C’est entre Ferlens et Auboranges que je me suis réveillé, alors que j’allais faire des courses à la COOP d’Oron. C’est un bout de paysage tapissé de givre qui me sépare de moi-même ; une image traversée par une allée de feuillus désarmés, une grange attendrie au sud par un soleil pâle, une prairie étroite déroulant sa pente jusqu’à la route. Je m’arrête et fais une photographie.
Retenir, cueillir, noter quelque chose, le matin déjà, c’est accepter que cette chose, quelle qu’elle soit, infléchisse notre parcours, oriente notre regard, anime nos pensées jusqu’au soir ; elle nous oblige à cesser d’être à la traîne, à nous extraire de nous-mêmes et du monde, à prendre les devants, à donner une couleur à ce qui nous entoure et que nous découvrons pour la première fois. Marcher, regarder, penser deviennent des aventures.

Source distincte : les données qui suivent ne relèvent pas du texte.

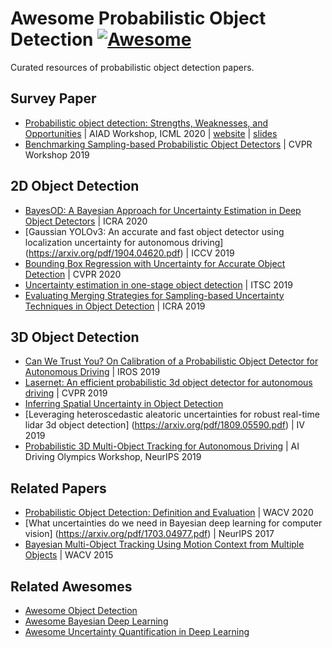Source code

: # Awesome Probabilistic Object Detection [![Awesome](https://cdn.rawgit.com/sindresorhus/awesome/d7305f38d29fed78fa85652e3a63e154dd8e8829/media/badge.svg)](https://github.com/sindresorhus/awesome)
Curated resources of probabilistic object detection papers. 

## Survey Paper

- [Probabilistic object detection: Strengths, Weaknesses, and Opportunities](https://drive.google.com/file/d/1aEP2j1O_mpuORYnThpMuGlR0lcRWu3f5/view) | AIAD Workshop, ICML 2020 | [website](https://montrealrobotics.ca/probod/) | [slides](https://slideslive.com/38931747/probabilistic-object-detection-strenghts-weaknesses-opportunities)
- [Benchmarking Sampling-based Probabilistic Object Detectors](https://openaccess.thecvf.com/content_CVPRW_2019/papers/Uncertainty%20and%20Robustness%20in%20Deep%20Visual%20Learning/Miller_Benchmarking_Sampling-based_Probabilistic_Object_Detectors_CVPRW_2019_paper.pdf) | CVPR Workshop 2019
## 2D Object Detection

- [BayesOD: A Bayesian Approach for Uncertainty Estimation in Deep Object Detectors](https://arxiv.org/pdf/1903.03838.pdf) | ICRA 2020 
- [Gaussian YOLOv3: An accurate and fast object detector using localization uncertainty for autonomous driving] (https://arxiv.org/pdf/1904.04620.pdf) | ICCV 2019
- [Bounding Box Regression with Uncertainty for Accurate Object Detection](https://arxiv.org/pdf/1809.08545.pdf) | CVPR 2020
- [Uncertainty estimation in one-stage object detection](https://arxiv.org/pdf/1905.10296.pdf) | ITSC 2019
- [Evaluating Merging Strategies for Sampling-based Uncertainty Techniques in Object Detection](https://arxiv.org/pdf/1809.06006v1.pdf) | ICRA 2019

## 3D Object Detection

- [Can We Trust You? On Calibration of a Probabilistic Object Detector for Autonomous Driving](https://arxiv.org/pdf/1909.12358.pdf) | IROS 2019 
- [Lasernet: An efficient probabilistic 3d object detector for autonomous driving](https://arxiv.org/pdf/1903.08701.pdf) | CVPR 2019
- [Inferring Spatial Uncertainty in Object Detection](https://arxiv.org/pdf/2003.03644.pdf) 
- [Leveraging heteroscedastic aleatoric uncertainties for robust real-time lidar 3d object detection] (https://arxiv.org/pdf/1809.05590.pdf) | IV 2019
- [Probabilistic 3D Multi-Object Tracking for Autonomous Driving](https://arxiv.org/pdf/2001.05673.pdf) | AI Driving Olympics Workshop, NeurIPS 2019

## Related Papers

- [Probabilistic Object Detection: Definition and Evaluation](https://arxiv.org/pdf/1811.10800.pdf) | WACV 2020
- [What uncertainties do we need in Bayesian deep learning for computer vision] (https://arxiv.org/pdf/1703.04977.pdf) | NeurIPS 2017
- [Bayesian Multi-Object Tracking Using Motion Context from Multiple Objects](https://faculty.ucmerced.edu/mhyang/papers/wacv15_mot.pdf) | WACV 2015

## Related Awesomes

- [Awesome Object Detection](https://github.com/amusi/awesome-object-detection)
- [Awesome Bayesian Deep Learning](https://github.com/robi56/awesome-bayesian-deep-learning)
- [Awesome Uncertainty Quantification in Deep Learning](https://github.com/ahmedmalaa/deep-learning-uncertainty)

Marinette m’a confié l’autre jour qu’elle n’en avait pas vu dans ses friches ; c’est pourtant un temps à chardonnerets ; je cherche, demande à gauche, à droite sans en savoir plus. Je regarde quelques-unes de ses représentations, celle du Maître du Haut-Rhin, dans laquelle un couple de chardonnerets, perchés sur un rosier au pied duquel poussent des fraises, regardent par la fenêtre.